Chromosomal translocations of the human MLL gene located on the long arm of chromosome 11 (q23) are associated with high-risc acute leukemias. In all translocations of the MLL gene, this particular gene is reciprocally recombined with "translocation partner genes", resulting in the generation of two new fusion genes ("chimerization"). Until now, more than 50 different translocation partner genes have been identified in leukemia patients. Due to the illegitimate recombination process, two "fusion genes" can be identified at the fusion sites of the resulting "derivative chromosomes". These fusion genes carry fused open reading frames and are actively transcribed in the leukemic cell population. Therefore the hypothesis was posed that the fusion genes encode oncogenic proteins that trigger the leukemogenic process. For several translocation, e.g. the t(9;11) translocation and two different t(11;19) translocations this has been proven in experiments using retroviral gene transfer into murine hematopoietic stem cells. After replating-experiments in soft agar, single colonies were transferred into isogenic mice and acute myeloid leukemia developed after several months.

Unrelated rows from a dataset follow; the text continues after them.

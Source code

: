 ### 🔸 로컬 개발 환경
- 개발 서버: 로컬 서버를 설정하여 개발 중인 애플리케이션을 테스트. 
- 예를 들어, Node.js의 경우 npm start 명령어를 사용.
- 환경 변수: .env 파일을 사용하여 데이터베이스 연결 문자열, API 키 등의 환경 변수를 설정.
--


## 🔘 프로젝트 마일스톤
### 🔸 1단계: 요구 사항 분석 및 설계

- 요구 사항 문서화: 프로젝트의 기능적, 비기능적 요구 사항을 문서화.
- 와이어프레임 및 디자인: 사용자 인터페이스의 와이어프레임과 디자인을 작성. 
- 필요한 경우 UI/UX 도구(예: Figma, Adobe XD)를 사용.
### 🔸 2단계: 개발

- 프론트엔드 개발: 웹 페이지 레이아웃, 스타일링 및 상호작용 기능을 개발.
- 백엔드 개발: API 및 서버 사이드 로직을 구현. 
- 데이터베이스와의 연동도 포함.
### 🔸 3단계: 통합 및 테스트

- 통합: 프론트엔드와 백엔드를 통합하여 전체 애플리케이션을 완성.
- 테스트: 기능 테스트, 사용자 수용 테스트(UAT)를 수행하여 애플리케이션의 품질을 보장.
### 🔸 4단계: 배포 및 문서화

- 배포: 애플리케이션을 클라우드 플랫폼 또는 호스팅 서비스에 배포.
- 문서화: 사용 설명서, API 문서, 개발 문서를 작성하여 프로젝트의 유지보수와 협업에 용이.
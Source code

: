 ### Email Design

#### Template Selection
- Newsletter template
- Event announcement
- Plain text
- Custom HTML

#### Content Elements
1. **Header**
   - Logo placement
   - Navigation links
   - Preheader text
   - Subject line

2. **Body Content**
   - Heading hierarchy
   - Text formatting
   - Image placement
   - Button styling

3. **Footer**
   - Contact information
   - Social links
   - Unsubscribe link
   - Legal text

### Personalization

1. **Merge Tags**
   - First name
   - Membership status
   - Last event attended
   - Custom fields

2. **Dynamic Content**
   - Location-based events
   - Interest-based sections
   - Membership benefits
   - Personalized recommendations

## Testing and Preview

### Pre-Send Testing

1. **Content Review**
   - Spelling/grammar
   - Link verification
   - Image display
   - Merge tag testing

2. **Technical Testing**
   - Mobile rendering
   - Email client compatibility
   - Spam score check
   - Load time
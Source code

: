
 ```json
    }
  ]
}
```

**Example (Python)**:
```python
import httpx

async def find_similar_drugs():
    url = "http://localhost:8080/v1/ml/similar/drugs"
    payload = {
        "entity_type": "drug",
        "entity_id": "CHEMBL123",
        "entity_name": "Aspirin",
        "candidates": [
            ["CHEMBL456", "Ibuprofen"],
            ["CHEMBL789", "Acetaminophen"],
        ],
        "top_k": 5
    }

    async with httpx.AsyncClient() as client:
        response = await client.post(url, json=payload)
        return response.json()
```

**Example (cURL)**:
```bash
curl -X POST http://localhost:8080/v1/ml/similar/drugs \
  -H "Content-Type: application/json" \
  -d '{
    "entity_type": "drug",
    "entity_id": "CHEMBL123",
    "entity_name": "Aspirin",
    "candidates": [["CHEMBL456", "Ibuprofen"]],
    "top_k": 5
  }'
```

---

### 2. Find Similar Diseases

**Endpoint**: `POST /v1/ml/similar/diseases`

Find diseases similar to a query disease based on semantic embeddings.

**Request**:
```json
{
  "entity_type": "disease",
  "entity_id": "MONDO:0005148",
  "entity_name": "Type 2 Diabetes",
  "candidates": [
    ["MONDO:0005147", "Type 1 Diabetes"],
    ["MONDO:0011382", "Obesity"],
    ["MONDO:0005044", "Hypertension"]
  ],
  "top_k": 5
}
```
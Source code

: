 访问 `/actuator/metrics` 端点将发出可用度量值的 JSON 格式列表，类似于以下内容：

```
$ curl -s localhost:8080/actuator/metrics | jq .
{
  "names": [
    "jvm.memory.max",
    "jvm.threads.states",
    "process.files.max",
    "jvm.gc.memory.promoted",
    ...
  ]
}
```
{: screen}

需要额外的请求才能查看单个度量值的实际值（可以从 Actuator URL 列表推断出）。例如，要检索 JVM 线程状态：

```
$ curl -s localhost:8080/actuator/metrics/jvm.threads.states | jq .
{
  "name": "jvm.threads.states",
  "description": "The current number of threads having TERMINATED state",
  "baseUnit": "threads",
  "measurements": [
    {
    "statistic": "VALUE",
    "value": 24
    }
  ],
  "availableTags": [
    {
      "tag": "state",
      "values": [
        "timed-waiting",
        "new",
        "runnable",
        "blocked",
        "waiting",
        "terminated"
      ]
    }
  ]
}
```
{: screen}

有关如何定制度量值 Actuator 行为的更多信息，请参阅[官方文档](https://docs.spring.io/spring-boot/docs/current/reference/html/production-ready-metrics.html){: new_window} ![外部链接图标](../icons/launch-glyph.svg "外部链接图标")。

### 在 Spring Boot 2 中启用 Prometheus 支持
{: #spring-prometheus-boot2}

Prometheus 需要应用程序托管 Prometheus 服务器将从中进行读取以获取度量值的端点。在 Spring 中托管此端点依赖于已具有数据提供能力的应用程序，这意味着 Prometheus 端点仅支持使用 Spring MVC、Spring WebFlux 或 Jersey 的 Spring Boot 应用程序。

Our laboratory is mainly focussed on the chromosomal translocation t(4;11). This particular translocation is predominantly diagnosed in acute lymphoblastic leukemia of infants (patients below one year of age) and early childhood. We are interested in the function of the wildtype proteins MLL and AF4, as well as the potential oncogenic function of the chimeric proteins MLL/AF4 and AF4/MLL. To our knowledge, no animal model is available. Therefor, we are aiming to understand the function(s) of the MLL fusion proteins by using an in vitro t(4;11) test system, and subsequently, to develop an animal model system for this specific leukemia.
Another focus in our laboratory is the illegitimate recombination process that is leading to illegitimate recombinations of the human MLL gene. We are interested in the endogenous molecular mechanisms that trigger such illegitimate recombination events.
A third focus is the diagnosis of MLL translocations. Different diagnostic tools have been developed over the past years that enables us to diagnose any chromosomal rearrangement of the MLL gene at the chromosomal level. This novel techniques has led to the discovery of 16 novel MLL fusion partners over the last 3 years. In particular, chromosomal fusion sites of individual leukemia patients were cloned and sequences. The latter technique enables us to identify patient-specific DNA sequences that can be used to monitor individual t(4;11) patients for minimal residual disease (MRD), and thus, for the efficacy of current treatment protocols.